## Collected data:
····················

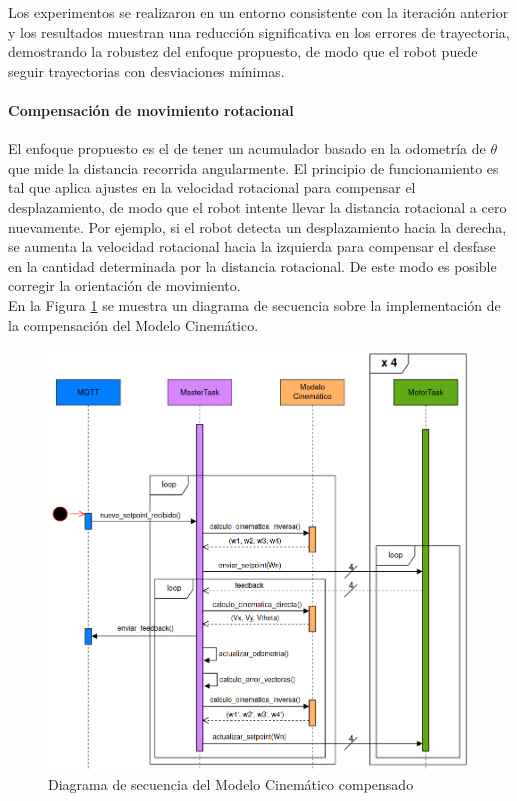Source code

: Los experimentos se realizaron en un entorno consistente con la iteración anterior y los resultados muestran una reducción significativa en los errores de trayectoria, demostrando la robustez del enfoque propuesto, de modo que el robot puede seguir trayectorias con desviaciones mínimas.

\paragraph{Compensación de movimiento rotacional} \mbox{} \vspace{8pt}

El enfoque propuesto es el de tener un acumulador basado en la odometría de $\theta$ que mide la distancia recorrida angularmente. El principio de funcionamiento es tal que aplica ajustes en la velocidad rotacional para compensar el desplazamiento, de modo que el robot intente llevar la distancia rotacional a cero nuevamente. Por ejemplo, si el robot detecta un desplazamiento hacia la derecha, se aumenta la velocidad rotacional hacia la izquierda para compensar el desfase en la cantidad determinada por la distancia rotacional. De este modo es posible corregir la orientación de movimiento. \\

En la Figura \ref{fig:diagsecuenciamodcinemcompens} se muestra un diagrama de secuencia sobre la implementación de la compensación del Modelo Cinemático.

\begin{figure}[htb]
    \centering
    \includegraphics[width=1\linewidth]{images/diag_secuencia_modelo_cinematico_compensado.png}
    \caption{Diagrama de secuencia del Modelo Cinemático compensado}
    \label{fig:diagsecuenciamodcinemcompens}
\end{figure}


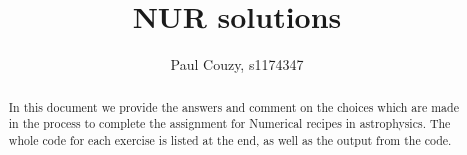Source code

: \documentclass[a4paper,10pt]{article}
\title{NUR solutions}
\author{Paul Couzy, s1174347}
\begin{document}
\maketitle

\begin{abstract}
 In this document we provide the answers and comment on the choices which are made in the process to complete the assignment for Numerical recipes in astrophysics. The whole code for each exercise is listed at the end, as well as the output from the code. 
\end{abstract}















\end{document}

····················

All lines above that include the word "diagsecuenciamodcinemcompens" must be copied into the answer.

## Reply to the task:
En la Figura \ref{fig:diagsecuenciamodcinemcompens} se muestra un diagrama de secuencia sobre la implementación de la compensación del Modelo Cinemático.
    \label{fig:diagsecuenciamodcinemcompens}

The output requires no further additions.